Coopenoix est avant tout un outil. C'est aussi un metteur en marché des plus importants et des plus anciens, gage de sa bonne gestion. Les adhérents ont également accès à des aides via leur coopérative, comme par exemple, pour l'acquisition de matériel, ce qui leur permet de répondre aux exigences de qualité des produits. De plus, des techniciens accompagnent les producteurs dans la conduite de leurs vergers. Enfin, être coopérateur, c'est aussi une philosophie. Mais il y a de la place pour tout le monde, les négociants comme les coopératives. L'important est de conserver l'esprit de filière. Si la noix de Grenoble a été revalorisée en qualité et en prix, c'est parce que l'ensemble de la filière a travaillé sur le même axe et cela a bénéficié à l'ensemble des producteurs.
Franquette, lara, fernor, qui plante quoi aujourd'hui ?
L'AOP est constituée à 90% de franquette. Mais nous sommes à la pointe de la crête en variété noix de Grenoble. Or, les marchés demandent de la noix. Il est aujourd'hui difficile de conseiller aux nuciculteur d'arracher de la franquette pour replanter de la franquette. Nous ne pouvons que constater qu'il y a beaucoup de fernor dans les surfaces qui se plantent. C'est une variété intéressante, issue du croisement de la franquette et de la lara, plus facile à travailler en sec, qui offre une qualité de cerneaux très correcte. Mais, ces vergers échappent à la cotisation à l'hectare et il se passera encore beaucoup de temps avant que la fernor entre dans l'AOP !

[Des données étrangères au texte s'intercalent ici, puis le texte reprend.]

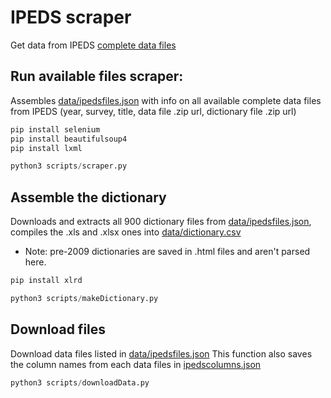 # IPEDS scraper

Get data from IPEDS [complete data files](http://nces.ed.gov/ipeds/datacenter/DataFiles.aspx)

## Run available files scraper:
Assembles [data/ipedsfiles.json](data/ipedsfiles.json) with info on all available complete data files from IPEDS (year, survey, title, data file .zip url, dictionary file .zip url)
```python
pip install selenium
pip install beautifulsoup4
pip install lxml

python3 scripts/scraper.py
```

## Assemble the dictionary
Downloads and extracts all 900 dictionary files from [data/ipedsfiles.json](data/ipedsfiles.json), compiles the .xls and .xlsx ones into [data/dictionary.csv](data/dictionary.csv)
* Note: pre-2009 dictionaries are saved in .html files and aren't parsed here.
```python
pip install xlrd

python3 scripts/makeDictionary.py
```

## Download files
Download data files listed in [data/ipedsfiles.json](data/ipedsfiles.json)
This function also saves the column names from each data files in [ipedscolumns.json](data/ipedscolumns.json)
```python
python3 scripts/downloadData.py
``` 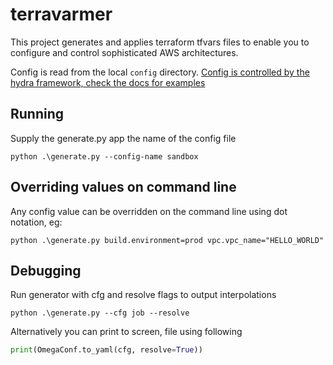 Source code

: # terravarmer
This project generates and applies terraform tfvars files to enable you to configure and control sophisticated AWS architectures.

Config is read from the local ```config``` directory.  [Config is controlled by the hydra framework, check the docs for examples](https://hydra.cc/docs/intro/)


## Running
Supply the generate.py app the name of the config file
```commandline
python .\generate.py --config-name sandbox
```

## Overriding values on command line
Any config value can be overridden on the command line using dot notation, eg:
```commandline
python .\generate.py build.environment=prod vpc.vpc_name="HELLO_WORLD"
```

## Debugging
Run generator with cfg and resolve flags to output interpolations
```commandline
python .\generate.py --cfg job --resolve
```
Alternatively you can print to screen, file using following
```python
print(OmegaConf.to_yaml(cfg, resolve=True))
```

Quant à lara, elle correspondait à un nouveau marché du frais, qui reste une niche. Il faut intégrer le fait qu'elle doit être aussi travaillée en sec, ce qui n'est pas facile. Cependant, de plus en plus de producteurs la maîtrisent et cette année, ceux qui ont fait de la lara en frais ou en sec ont obtenu des très beaux rendements, de l'ordre de 7 à 8t/ha en frais, et 3t/h en sec après triage, alors que la franquette était autour de 1,2 à 1,5 t/h. Si l'AOP reste une valeur sûre, la diversification des variétés est une bonne chose, en raison des variations d'une année sur l'autre. A Coopenoix, nous pouvons apporter un conseil technique, mais les producteurs ont toute liberté dans le choix des variétés. Ce qu'il manque à la filière, c'est un état des lieux consolidé des plantations dans la région depuis 5 ans.